Reminder: organizing phone call tonight, 5 p.m. Pacific/8 Eastern

September 24, 2009

See http://bit.ly/gfrsept24 for details.

We’re likely to have over a dozen people there, so to make it easier for everybody to participate, there’s also a chat room: http://www.chatterous.com/getfisaright/

Rough goals and agenda below … if you’ve got any feedback, please leave it in comments!

jon


What’s the ask? Who are we asking?

September 24, 2009

We’ll be kicking off a social media activism campaign this weekend — on Twitter, Facebook, Organizing for America, and the blogosphere — to support the JUSTICE Act.  Just which politicians should we target?  What should our “ask” be?

The short-term focus is the Senate Judiciary Committee, where Leahy’s bill is getting marked up in the Senate Judiciary Committee on Thursday.  We’ve consistently gotten input at this point that the top priority at this point is to focus on the Democrats, asking them to amend Leahy’s bill to add the reforms from JUSTICE that are not currently in the Leahy bill.

Should we choose a short list of members, and if so who?  For example,  Kohl is a known wild card, Klobuchar and Kaufman have no record on these issues and we don’t know where they’ll go, Leahy and Cardin co-sponsored the more timid reform bill, Specter is facing a tough primary challenge …  How to prioritize?
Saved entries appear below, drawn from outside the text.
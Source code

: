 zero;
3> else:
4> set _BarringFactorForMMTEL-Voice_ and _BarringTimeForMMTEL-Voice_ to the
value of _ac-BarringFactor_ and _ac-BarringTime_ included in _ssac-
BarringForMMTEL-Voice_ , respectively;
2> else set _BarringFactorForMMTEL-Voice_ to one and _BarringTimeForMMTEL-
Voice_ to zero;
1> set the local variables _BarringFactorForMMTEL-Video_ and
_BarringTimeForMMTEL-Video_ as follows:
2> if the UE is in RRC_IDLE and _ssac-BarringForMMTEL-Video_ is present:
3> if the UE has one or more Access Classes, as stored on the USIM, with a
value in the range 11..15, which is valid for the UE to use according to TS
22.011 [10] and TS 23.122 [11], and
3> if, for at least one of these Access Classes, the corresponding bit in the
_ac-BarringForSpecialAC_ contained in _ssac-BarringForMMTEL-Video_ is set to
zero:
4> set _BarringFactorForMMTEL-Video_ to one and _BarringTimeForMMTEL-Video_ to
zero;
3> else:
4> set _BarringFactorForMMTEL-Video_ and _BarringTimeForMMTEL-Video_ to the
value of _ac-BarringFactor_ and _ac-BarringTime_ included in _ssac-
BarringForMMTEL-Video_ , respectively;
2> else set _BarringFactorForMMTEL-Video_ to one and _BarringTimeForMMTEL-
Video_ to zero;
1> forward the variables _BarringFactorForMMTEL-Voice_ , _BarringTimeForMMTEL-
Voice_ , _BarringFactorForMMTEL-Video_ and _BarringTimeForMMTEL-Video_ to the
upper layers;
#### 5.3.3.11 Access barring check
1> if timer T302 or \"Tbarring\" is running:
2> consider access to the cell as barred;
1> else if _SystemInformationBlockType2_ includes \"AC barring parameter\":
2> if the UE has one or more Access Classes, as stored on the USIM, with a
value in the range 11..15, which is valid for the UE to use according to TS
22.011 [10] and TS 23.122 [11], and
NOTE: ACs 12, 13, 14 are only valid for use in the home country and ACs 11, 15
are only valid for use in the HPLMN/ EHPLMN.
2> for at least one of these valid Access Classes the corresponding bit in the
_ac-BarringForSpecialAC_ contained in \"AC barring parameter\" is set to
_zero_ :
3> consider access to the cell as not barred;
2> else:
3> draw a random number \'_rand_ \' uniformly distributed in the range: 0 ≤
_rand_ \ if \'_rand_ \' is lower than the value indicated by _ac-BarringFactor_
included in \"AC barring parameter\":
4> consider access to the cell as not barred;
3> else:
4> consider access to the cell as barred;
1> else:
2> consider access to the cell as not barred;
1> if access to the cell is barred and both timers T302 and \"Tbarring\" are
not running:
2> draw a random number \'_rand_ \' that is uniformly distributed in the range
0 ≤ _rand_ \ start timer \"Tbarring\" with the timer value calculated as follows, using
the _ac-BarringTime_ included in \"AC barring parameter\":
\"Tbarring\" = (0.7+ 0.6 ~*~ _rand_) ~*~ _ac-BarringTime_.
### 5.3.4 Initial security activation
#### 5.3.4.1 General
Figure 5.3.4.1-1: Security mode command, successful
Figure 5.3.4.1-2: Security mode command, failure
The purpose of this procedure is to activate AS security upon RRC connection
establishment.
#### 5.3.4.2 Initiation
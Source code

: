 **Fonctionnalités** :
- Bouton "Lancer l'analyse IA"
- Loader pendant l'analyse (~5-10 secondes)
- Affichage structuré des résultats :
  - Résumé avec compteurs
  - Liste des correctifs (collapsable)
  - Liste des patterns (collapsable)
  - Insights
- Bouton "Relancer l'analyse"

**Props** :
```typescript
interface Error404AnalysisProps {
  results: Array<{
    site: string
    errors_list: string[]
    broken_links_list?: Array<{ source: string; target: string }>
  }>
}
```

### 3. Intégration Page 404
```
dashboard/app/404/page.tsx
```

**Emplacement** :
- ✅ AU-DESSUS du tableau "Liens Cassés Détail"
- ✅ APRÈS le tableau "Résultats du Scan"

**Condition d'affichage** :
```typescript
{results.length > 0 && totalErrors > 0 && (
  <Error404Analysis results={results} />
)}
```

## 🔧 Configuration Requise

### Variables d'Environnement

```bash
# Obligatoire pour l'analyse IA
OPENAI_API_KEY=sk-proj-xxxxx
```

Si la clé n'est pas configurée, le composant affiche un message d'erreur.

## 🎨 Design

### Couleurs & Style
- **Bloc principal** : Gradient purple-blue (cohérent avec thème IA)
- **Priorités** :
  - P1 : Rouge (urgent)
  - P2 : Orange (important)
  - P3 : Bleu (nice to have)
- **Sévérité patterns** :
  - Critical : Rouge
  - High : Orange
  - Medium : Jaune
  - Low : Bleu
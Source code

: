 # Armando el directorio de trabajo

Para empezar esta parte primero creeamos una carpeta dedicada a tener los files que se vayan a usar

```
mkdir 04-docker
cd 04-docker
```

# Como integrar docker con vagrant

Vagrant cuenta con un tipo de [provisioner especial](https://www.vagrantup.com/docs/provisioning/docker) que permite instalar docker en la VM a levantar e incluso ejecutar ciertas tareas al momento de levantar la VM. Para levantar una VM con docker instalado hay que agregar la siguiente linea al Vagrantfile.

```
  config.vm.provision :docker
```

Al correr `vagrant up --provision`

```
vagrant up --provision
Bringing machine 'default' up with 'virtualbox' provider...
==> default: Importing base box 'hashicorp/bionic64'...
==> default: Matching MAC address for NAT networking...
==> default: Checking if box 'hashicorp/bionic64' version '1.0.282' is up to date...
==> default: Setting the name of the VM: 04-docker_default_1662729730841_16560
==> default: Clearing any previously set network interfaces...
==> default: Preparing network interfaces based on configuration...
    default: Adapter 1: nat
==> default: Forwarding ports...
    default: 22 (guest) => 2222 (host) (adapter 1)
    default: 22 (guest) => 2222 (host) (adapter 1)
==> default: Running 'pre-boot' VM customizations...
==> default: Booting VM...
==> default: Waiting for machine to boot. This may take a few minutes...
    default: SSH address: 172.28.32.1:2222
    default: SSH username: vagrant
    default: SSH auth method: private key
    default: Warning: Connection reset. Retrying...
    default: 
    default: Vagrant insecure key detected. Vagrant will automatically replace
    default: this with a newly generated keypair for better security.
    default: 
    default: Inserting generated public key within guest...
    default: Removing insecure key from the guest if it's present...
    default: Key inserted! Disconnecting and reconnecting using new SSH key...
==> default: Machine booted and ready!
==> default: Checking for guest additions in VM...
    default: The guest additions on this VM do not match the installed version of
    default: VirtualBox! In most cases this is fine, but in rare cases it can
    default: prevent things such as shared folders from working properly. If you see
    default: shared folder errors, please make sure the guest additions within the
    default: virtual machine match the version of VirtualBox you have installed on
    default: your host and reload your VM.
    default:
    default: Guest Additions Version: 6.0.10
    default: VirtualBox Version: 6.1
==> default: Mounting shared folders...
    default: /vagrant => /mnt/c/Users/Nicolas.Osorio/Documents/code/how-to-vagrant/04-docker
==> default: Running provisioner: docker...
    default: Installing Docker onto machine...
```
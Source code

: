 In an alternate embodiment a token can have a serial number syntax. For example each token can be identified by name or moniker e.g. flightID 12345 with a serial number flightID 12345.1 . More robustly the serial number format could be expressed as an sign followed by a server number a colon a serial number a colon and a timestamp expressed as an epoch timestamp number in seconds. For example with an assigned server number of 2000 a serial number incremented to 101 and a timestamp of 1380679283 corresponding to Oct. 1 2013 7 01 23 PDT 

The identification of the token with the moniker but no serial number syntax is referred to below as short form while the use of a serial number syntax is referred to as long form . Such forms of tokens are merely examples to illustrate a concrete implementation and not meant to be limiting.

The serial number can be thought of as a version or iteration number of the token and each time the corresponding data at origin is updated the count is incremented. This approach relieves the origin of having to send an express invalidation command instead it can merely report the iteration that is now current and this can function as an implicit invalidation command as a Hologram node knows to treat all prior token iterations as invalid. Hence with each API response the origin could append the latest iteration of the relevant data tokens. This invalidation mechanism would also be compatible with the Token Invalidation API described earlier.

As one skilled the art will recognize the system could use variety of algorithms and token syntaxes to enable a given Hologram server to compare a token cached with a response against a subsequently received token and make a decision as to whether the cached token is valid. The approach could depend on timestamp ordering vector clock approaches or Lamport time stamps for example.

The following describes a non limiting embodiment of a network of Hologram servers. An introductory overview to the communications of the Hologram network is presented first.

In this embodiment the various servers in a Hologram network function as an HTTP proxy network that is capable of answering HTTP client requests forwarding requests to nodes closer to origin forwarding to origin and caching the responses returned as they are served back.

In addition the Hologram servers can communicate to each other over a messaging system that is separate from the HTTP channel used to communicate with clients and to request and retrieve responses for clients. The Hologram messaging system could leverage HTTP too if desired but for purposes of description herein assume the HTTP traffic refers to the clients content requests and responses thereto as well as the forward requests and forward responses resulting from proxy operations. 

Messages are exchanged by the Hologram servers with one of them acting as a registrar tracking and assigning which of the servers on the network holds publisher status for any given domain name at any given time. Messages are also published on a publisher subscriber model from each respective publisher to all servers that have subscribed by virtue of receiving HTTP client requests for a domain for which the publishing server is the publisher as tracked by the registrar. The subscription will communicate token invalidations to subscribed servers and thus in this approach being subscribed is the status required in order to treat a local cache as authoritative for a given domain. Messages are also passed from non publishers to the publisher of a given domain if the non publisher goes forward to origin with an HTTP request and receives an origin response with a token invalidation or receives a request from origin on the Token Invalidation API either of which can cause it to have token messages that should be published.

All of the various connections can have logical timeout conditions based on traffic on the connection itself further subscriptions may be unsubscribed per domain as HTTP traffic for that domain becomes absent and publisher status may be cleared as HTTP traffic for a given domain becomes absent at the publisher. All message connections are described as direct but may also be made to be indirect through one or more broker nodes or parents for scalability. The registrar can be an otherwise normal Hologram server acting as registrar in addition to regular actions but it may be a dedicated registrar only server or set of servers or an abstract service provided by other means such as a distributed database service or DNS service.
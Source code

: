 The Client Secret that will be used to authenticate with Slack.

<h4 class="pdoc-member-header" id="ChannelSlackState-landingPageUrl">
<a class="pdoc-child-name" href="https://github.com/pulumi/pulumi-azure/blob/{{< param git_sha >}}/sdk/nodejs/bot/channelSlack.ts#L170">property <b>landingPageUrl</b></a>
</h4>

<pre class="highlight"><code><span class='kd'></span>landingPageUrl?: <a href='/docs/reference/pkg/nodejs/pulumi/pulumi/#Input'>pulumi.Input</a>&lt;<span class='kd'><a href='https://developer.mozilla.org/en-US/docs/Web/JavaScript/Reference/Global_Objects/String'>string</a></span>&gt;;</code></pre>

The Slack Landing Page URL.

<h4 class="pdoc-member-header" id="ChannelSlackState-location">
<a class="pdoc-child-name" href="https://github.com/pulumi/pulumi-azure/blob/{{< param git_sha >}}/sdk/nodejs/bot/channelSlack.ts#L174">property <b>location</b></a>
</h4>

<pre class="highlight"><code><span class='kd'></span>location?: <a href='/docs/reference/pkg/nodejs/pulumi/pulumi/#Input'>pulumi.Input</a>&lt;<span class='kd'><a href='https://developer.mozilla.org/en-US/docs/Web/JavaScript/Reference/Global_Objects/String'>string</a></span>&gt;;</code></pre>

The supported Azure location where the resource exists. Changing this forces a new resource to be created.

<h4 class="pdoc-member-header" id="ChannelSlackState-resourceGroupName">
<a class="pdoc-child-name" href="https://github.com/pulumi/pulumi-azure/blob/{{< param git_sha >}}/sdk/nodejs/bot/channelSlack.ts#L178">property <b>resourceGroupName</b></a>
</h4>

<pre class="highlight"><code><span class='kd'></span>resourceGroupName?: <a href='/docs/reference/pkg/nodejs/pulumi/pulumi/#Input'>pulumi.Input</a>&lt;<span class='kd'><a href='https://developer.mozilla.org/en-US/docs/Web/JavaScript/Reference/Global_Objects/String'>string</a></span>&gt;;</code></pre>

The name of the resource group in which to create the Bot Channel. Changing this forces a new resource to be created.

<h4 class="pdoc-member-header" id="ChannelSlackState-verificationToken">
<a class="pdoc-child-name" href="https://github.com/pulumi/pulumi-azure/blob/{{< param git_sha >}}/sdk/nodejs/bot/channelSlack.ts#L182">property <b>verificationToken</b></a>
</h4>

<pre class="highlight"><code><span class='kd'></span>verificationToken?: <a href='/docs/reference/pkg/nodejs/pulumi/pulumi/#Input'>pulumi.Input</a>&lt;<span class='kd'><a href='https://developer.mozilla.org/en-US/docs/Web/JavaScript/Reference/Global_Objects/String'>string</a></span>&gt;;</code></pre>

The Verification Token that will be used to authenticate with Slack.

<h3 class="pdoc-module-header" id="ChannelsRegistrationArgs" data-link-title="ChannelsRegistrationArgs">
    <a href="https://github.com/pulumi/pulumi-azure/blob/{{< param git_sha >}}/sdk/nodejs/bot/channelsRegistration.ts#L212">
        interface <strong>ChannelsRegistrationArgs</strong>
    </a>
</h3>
Or do we have the resources to go broad from the beginning?

While less vital, it would also be valuable to ask all Senate Demorcratss, Independents and even centrist Republicans to cosponsor the JUSTICE Act with Feingold, Durbin, et. al.  which will assist in getting support for JUSTICE-y amendments to Leahy.  Do we want to consider this as well?

And then there’s the question of what we’re asking for — at a high level, and the details.  One possible slogan is “Support the JUSTICE Act”.  Other thoughts?

As for the details, here are several specific provisions we want Senators to lift from the JUSTICE bill:

  • heightening the standard for and limiting the scope of NSLs,
  • reforming the John Doe roving wiretaps provision
  • allowing the “lone wolf” wiretapping provision to expire.
  • JUSTICE’s amendments to the FISA Amendments Act, especially the amendments 1) prohibiting bulk collection of international communications, 2) strengthening the requirements for government “minimization” of the communications it collects, and 3) repealing the telecom immunity provision.

How to frame this succinctly?

Suggestions welcome!  We’ll also be discussing this on tonight’s conference call — see http://get-fisa-right.wetpaint.com/page/September+24+Organizing+call for details.

jon


Senate Judiciary Commitee Patriot Act hearing

September 23, 2009

By: Harry Waisbren

The Senate Judiciary Committee’s hearing “Reathorizing the USA PATRIOT Act: Ensuring Liberty and Security” is scheduled to begin at 7:00 am PST. I’ll be watching the webcast and doing some more live-tweeting from @GetFISARight, and if you’re so inclined come say hi or just comment on what you think about the !

Update: The hearing just finished, and you can check here on the wiki for a log of the tweets.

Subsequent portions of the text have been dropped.